» Directions for this task
From the entries below, gather every line containing the string "对于该任务".

» Excerpted data
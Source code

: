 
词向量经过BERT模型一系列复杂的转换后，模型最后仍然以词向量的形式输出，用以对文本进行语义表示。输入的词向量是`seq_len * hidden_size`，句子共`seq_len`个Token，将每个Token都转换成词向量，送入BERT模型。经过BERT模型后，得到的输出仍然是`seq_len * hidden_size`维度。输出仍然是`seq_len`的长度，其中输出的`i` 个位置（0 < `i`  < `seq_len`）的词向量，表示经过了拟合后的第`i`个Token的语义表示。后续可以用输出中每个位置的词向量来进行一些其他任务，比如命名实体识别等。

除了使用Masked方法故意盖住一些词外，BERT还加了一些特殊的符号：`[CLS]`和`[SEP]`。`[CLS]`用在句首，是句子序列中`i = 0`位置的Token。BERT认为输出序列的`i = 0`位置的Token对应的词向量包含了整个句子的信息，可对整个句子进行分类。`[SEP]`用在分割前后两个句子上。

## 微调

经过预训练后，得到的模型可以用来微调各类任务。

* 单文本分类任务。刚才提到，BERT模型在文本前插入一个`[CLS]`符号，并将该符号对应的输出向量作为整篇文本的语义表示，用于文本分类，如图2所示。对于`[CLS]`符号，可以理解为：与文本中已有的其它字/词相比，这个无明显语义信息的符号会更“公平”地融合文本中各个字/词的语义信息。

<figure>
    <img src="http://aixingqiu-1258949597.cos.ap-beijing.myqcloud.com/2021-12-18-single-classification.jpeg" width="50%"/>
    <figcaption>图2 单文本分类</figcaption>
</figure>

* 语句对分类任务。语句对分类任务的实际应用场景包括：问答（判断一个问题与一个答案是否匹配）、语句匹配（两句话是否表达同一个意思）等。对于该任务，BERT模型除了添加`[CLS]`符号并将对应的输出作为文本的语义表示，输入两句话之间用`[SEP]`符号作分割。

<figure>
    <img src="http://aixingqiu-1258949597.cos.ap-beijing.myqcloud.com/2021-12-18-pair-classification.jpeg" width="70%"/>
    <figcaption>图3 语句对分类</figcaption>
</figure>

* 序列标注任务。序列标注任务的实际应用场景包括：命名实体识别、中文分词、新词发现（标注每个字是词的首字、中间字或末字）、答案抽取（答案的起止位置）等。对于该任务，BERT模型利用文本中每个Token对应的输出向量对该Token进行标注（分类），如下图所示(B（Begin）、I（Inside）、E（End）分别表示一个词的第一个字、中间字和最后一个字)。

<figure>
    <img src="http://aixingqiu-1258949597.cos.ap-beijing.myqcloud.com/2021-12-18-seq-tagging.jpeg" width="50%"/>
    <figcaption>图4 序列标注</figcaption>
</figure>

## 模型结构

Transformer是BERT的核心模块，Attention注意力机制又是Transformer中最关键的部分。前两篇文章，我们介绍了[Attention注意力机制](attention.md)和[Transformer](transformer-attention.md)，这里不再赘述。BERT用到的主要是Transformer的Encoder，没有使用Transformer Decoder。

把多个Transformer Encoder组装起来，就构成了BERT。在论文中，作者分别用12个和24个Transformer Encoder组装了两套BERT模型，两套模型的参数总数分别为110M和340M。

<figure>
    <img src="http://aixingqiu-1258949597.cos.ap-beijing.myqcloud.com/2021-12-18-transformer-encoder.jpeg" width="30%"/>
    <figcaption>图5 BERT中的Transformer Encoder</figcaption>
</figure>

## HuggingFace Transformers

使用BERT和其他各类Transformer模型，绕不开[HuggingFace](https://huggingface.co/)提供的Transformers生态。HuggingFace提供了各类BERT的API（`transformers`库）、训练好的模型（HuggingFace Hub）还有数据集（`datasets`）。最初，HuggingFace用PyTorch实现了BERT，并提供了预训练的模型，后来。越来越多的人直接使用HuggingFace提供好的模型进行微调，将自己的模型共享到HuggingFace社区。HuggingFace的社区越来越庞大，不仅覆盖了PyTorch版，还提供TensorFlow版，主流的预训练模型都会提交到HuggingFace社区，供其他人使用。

» Solution to this exercise
* 语句对分类任务。语句对分类任务的实际应用场景包括：问答（判断一个问题与一个答案是否匹配）、语句匹配（两句话是否表达同一个意思）等。对于该任务，BERT模型除了添加`[CLS]`符号并将对应的输出作为文本的语义表示，输入两句话之间用`[SEP]`符号作分割。
* 序列标注任务。序列标注任务的实际应用场景包括：命名实体识别、中文分词、新词发现（标注每个字是词的首字、中间字或末字）、答案抽取（答案的起止位置）等。对于该任务，BERT模型利用文本中每个Token对应的输出向量对该Token进行标注（分类），如下图所示(B（Begin）、I（Inside）、E（End）分别表示一个词的第一个字、中间字和最后一个字)。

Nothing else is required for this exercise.